"""

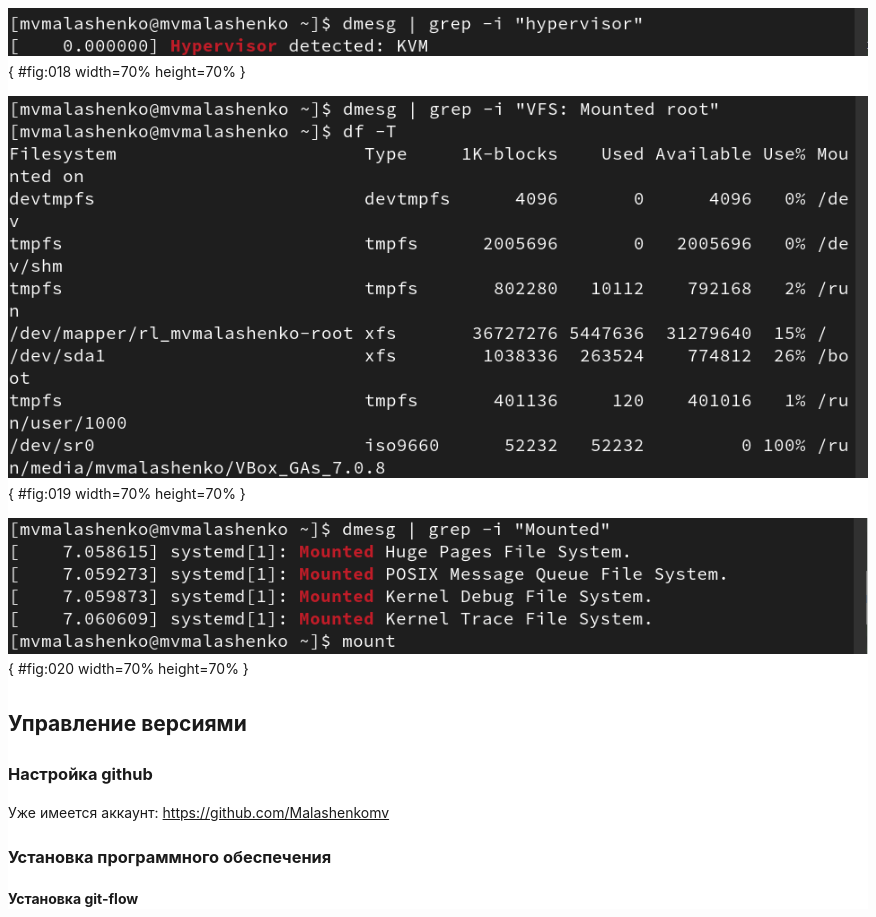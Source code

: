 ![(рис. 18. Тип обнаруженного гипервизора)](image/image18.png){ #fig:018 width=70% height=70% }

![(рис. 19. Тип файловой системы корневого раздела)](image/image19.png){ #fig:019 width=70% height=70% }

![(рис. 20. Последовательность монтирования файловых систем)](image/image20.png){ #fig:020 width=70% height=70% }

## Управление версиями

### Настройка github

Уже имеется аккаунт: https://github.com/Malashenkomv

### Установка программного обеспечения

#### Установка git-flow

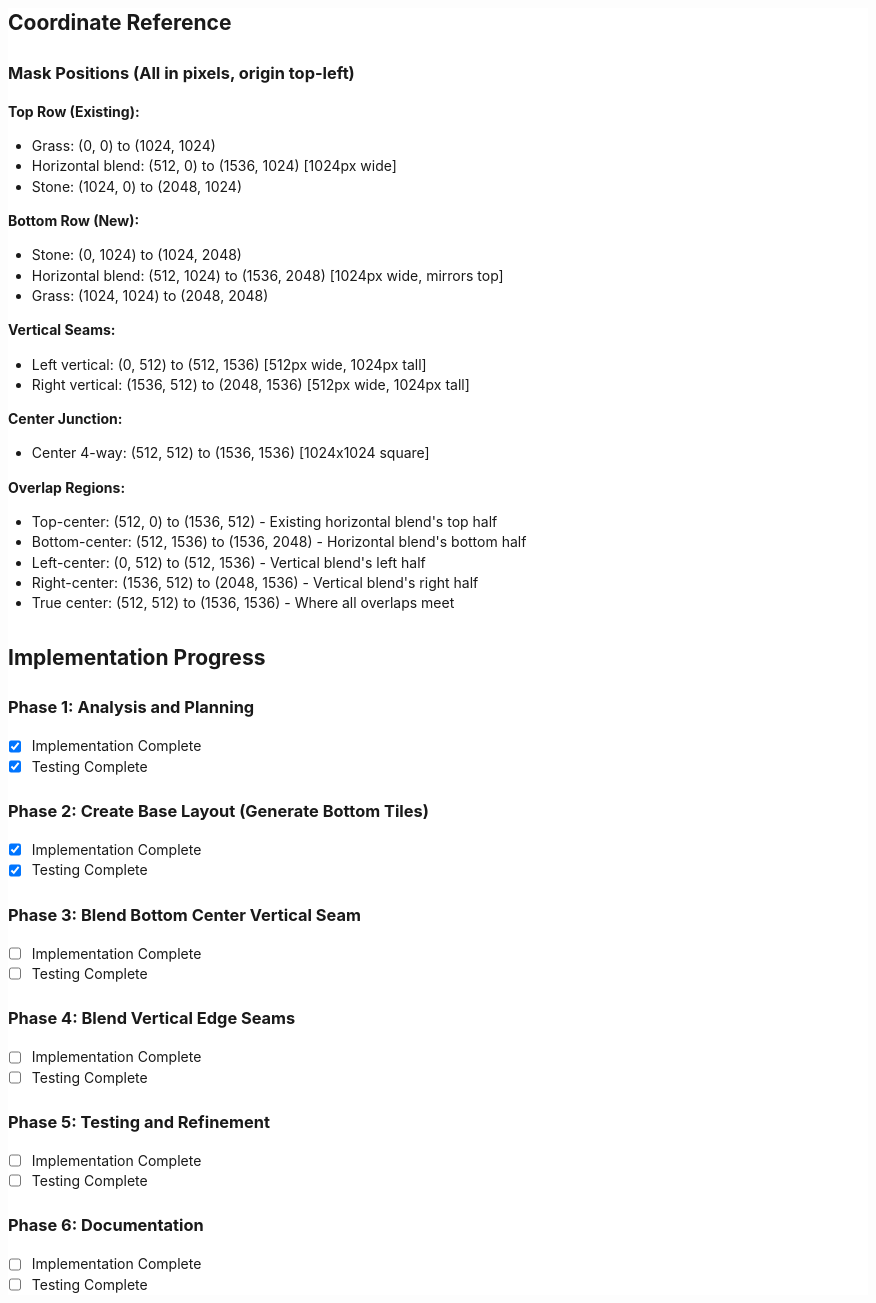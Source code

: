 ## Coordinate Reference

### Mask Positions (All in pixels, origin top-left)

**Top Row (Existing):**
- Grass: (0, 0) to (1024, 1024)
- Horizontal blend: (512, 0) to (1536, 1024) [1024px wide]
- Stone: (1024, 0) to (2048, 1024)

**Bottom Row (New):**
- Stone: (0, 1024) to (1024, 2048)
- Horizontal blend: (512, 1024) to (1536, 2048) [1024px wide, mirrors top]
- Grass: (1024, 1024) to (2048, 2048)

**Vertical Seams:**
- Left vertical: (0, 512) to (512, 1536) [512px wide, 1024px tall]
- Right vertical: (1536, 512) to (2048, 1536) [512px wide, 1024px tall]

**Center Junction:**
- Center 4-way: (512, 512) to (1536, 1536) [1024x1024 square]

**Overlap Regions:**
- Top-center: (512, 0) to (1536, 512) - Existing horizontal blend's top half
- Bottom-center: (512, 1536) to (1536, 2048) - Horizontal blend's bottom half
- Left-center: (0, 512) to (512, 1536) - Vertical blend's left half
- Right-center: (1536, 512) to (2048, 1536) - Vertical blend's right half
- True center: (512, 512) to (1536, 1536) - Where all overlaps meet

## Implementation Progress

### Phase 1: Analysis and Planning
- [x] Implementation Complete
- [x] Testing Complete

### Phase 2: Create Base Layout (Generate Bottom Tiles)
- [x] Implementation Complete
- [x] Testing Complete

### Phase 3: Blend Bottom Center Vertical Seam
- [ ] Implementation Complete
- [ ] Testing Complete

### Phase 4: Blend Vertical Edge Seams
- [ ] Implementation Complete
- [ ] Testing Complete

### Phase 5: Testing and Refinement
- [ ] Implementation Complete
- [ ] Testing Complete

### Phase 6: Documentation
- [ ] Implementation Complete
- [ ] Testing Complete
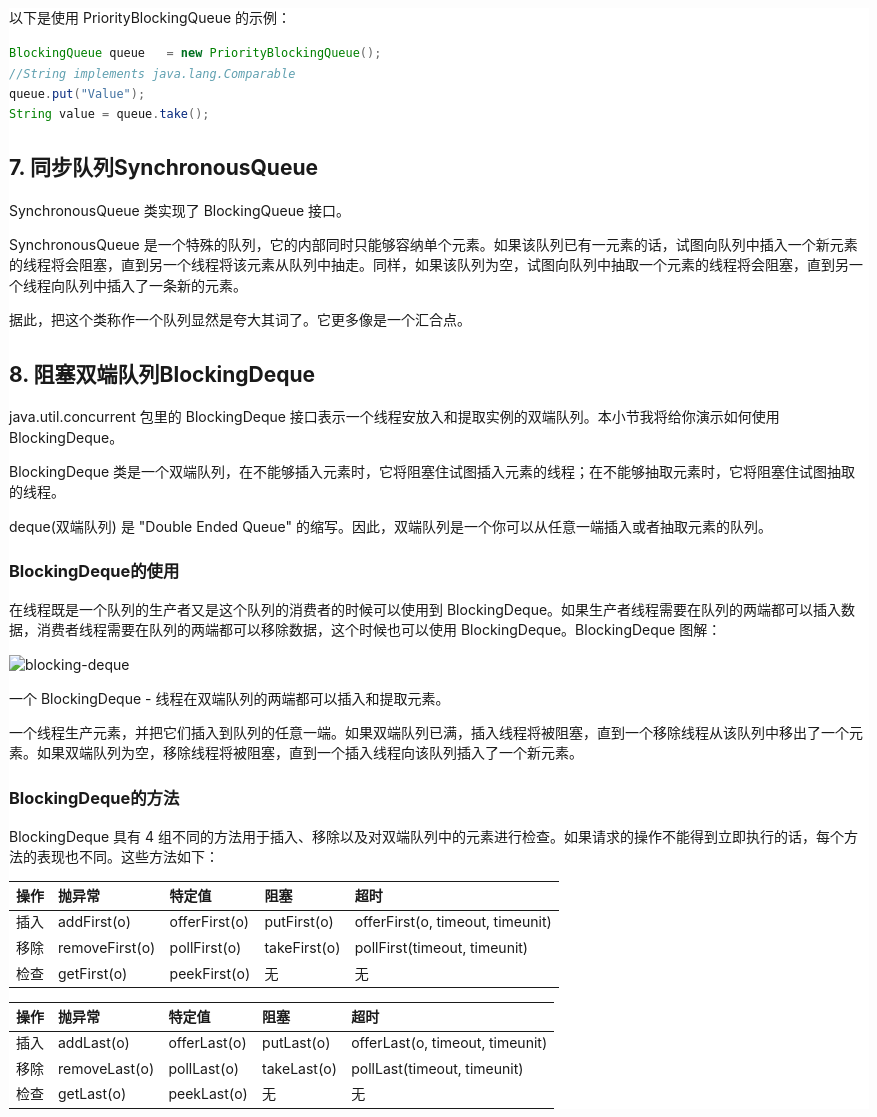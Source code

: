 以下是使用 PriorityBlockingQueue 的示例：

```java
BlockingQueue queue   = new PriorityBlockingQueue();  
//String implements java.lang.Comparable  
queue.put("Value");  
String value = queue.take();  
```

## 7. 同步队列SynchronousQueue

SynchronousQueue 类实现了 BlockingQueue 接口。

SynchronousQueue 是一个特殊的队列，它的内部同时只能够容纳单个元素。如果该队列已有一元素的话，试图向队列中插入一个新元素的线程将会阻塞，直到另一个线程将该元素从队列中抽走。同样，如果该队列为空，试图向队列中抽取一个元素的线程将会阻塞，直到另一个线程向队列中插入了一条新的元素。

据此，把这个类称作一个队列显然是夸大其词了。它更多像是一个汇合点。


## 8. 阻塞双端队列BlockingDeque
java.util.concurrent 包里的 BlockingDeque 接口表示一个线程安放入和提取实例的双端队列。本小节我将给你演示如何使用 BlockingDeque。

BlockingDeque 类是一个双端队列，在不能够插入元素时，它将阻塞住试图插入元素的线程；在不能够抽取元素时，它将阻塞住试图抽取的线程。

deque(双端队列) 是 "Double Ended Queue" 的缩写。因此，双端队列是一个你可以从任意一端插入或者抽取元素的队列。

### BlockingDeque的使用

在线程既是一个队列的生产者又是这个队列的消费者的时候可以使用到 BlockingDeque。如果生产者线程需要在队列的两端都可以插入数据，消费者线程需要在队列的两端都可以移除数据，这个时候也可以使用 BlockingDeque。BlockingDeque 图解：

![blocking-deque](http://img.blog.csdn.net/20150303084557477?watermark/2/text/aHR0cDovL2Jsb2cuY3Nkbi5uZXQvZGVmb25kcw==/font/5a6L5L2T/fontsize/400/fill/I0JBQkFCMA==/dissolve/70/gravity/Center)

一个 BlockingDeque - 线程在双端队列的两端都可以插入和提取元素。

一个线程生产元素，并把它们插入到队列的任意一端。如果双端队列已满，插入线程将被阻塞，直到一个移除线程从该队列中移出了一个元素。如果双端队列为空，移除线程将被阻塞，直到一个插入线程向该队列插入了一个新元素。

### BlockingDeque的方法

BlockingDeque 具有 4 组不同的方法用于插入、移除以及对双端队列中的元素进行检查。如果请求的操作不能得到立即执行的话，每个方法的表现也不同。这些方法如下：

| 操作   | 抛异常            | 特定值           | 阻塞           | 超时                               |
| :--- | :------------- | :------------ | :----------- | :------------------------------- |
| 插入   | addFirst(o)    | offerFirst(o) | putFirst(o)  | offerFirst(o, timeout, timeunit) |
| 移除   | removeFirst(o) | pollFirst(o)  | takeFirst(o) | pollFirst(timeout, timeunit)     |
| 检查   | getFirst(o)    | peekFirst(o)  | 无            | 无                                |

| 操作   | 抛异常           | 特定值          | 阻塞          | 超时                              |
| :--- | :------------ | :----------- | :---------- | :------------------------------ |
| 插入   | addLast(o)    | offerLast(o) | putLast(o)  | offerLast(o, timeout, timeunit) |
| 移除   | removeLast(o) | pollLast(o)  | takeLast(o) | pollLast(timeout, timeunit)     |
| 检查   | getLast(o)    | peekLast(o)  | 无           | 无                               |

"""

Find the string "Grass" in the records, then copy each line where it occurs.

- Grass: (0, 0) to (1024, 1024)
- Grass: (1024, 1024) to (2048, 2048)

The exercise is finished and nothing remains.